Jean Vanier
On Sunday, as I was driving home from our afternoon service, I happened to switch the radio from CKUA, where it is usually set, to CBC, where I caught part of an interview with someone who turned out to be Jean Vanier.
I know little about Vanier other than that he founded L’Arche, a community where mentally handicapped and developmentally disabled people live and are loved and cared for.
In the course of the interview, Vanier made an interesting comment about vocation (though my summary here represents my own reflections on what he said). We often think of a “vocation” as a job, something that requires abilities and skills. At the least, it’s something that requires activity. But if we define “vocation” that way, Vanier said, then we are saying that only certain people have vocations.
But what about people who are severely disabled in some way? Vanier insists that such people have vocations, too. It isn’t always easy to see what their vocations are, but then it isn’t always easy to learn what anyone’s vocation is. People with great abilities may think their vocation is going to use those abilities, only to discover in retrospect that their calling from God turned out to be quite different.
The vocation of someone who is disabled may not be to preach or to run a business or whatever. It may be simply to love and be loved. And that is no insignificant vocation. In fact, it’s a vocation all of us have and one which many of us neglect, perhaps because we’re busy carrying out (what we think are) our other vocations.
Vanier’s comments were a salutary reminder to me as a pastor to be careful in how I speak about vocations and callings.

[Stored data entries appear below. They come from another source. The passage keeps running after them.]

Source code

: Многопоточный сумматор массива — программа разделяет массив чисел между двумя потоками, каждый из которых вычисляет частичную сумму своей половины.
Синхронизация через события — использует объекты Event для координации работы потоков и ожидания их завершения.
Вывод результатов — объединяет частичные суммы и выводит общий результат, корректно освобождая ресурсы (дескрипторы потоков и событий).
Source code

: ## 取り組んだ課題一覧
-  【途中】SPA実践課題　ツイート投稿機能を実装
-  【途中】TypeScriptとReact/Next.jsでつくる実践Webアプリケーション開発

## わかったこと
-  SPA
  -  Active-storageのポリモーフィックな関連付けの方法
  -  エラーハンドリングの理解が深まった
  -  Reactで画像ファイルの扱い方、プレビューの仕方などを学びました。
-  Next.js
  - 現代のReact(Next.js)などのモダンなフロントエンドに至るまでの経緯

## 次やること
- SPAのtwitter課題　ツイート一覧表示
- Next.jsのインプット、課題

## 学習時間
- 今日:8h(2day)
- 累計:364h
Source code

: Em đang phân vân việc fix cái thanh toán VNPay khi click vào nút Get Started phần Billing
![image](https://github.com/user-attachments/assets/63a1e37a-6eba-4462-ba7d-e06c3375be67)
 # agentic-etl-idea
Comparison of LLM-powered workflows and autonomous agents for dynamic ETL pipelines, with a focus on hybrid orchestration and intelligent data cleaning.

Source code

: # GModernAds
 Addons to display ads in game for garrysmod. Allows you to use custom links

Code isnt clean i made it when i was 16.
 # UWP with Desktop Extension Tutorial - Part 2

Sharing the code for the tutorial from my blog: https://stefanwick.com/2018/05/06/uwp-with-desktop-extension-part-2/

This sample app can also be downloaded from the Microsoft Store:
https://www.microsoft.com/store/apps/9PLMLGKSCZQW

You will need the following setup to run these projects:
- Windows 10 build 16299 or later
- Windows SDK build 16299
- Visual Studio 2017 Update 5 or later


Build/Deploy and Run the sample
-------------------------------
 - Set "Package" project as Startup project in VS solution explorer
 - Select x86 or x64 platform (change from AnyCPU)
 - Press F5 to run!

Later, he spoke about growing older and the challenges, but also the blessings, that it brings. Vanier himself is in his 70s. Recently, he said, he was sitting with a couple in their 80s, and he happened to be holding the wife’s hand as he spoke with them. She commented that she didn’t like growing old, to which Vanier responded by pointing out that if they were in their 30s, he couldn’t sit there in front of her husband, holding her hand. But age, he said, teaches you something about tenderness and fragility.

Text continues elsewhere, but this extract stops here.